- _Work instructions_
After finding the line with "users can enable" in the entries below, retype exactly each line from there through the line with "Overall, BlackBoard \ep~is", including that final line.

(Dataset entries)
'''

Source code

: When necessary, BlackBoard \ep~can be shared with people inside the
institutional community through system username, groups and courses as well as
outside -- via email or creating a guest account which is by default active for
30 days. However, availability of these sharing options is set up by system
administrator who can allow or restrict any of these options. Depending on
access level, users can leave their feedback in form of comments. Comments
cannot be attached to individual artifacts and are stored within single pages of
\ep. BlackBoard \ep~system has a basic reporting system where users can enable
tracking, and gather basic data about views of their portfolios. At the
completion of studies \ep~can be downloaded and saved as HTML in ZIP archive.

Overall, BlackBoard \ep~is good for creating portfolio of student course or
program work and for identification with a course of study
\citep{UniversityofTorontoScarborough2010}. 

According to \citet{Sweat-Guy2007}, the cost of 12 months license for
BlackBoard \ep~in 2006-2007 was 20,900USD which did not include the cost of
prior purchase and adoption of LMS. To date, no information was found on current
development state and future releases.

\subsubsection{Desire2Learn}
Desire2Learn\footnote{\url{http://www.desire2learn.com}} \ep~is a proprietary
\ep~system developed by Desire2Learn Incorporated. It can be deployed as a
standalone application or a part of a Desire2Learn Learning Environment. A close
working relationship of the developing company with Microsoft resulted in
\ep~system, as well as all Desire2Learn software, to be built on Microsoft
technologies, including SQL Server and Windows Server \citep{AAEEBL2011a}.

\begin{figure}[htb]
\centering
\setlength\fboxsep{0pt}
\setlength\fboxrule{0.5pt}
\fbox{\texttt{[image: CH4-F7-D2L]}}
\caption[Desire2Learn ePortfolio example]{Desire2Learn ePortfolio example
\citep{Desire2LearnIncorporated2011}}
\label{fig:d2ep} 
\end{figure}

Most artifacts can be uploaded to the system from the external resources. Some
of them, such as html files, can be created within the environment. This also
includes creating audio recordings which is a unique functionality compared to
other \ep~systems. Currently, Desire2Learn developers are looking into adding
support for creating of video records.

'''
'''

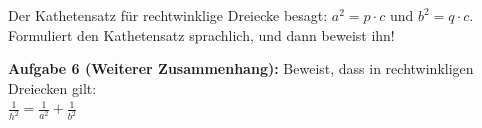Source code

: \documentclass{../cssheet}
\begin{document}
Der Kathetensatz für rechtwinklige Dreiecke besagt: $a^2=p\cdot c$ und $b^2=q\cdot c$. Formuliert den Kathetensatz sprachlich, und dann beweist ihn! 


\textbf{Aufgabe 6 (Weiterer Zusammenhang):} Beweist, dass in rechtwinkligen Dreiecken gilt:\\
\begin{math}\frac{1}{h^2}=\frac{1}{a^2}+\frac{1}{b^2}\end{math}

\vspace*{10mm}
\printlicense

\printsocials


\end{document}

'''

- _Result of the task_
\ep. BlackBoard \ep~system has a basic reporting system where users can enable
tracking, and gather basic data about views of their portfolios. At the
completion of studies \ep~can be downloaded and saved as HTML in ZIP archive.

Overall, BlackBoard \ep~is good for creating portfolio of student course or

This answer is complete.